┌────────

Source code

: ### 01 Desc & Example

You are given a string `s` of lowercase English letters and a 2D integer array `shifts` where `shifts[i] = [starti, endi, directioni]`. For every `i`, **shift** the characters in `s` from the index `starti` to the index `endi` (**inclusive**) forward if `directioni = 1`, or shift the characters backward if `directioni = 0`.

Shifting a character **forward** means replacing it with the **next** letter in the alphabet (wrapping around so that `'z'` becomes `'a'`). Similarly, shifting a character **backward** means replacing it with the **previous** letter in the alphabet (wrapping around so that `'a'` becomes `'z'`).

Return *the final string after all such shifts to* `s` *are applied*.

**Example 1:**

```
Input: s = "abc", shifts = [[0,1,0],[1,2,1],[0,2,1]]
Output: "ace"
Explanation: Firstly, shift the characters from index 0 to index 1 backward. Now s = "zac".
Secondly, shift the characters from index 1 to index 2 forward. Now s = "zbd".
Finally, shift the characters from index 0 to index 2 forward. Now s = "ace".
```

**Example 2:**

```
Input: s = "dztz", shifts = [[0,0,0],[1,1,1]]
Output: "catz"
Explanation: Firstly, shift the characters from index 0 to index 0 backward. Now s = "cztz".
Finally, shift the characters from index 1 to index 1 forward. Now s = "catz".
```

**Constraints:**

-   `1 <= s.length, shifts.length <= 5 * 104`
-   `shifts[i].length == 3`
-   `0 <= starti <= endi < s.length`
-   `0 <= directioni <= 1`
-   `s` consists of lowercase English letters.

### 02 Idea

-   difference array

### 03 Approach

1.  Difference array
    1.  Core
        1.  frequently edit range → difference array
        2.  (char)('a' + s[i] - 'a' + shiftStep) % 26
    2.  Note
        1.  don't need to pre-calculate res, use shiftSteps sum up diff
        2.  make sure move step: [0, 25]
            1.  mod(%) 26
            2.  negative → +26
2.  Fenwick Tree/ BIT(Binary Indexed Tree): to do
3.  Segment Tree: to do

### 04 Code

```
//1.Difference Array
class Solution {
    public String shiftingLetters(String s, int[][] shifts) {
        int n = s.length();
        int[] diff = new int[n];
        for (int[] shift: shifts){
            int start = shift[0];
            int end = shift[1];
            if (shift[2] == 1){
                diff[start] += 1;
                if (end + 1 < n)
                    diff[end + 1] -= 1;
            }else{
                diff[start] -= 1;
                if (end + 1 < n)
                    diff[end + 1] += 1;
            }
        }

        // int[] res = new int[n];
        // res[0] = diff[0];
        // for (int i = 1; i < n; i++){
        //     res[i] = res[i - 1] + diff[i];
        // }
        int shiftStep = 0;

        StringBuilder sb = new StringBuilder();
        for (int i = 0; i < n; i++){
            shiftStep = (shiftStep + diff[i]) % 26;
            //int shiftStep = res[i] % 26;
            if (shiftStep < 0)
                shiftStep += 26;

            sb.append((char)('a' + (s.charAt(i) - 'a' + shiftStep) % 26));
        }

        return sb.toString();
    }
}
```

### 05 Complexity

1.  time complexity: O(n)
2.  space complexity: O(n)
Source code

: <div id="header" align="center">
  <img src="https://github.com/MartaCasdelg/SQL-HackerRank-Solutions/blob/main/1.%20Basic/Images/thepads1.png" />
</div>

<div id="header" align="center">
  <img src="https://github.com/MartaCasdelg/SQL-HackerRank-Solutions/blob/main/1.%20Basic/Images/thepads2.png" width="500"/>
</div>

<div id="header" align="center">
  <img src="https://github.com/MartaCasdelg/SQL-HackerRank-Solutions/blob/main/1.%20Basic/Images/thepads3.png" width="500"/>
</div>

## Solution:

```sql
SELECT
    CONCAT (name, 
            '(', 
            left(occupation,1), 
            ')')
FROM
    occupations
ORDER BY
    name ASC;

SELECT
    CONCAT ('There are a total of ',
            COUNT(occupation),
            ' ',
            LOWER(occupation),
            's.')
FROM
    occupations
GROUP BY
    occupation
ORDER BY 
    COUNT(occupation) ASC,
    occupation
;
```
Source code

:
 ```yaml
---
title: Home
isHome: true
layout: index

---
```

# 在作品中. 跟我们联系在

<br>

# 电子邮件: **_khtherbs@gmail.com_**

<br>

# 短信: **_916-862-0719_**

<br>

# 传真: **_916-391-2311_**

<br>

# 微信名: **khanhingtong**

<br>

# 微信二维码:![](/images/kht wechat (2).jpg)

└────────

▶ Task item
Return every line of the listing above where "Finally" appears.

▶ Your response
Finally, shift the characters from index 0 to index 2 forward. Now s = "ace".
Finally, shift the characters from index 1 to index 1 forward. Now s = "catz".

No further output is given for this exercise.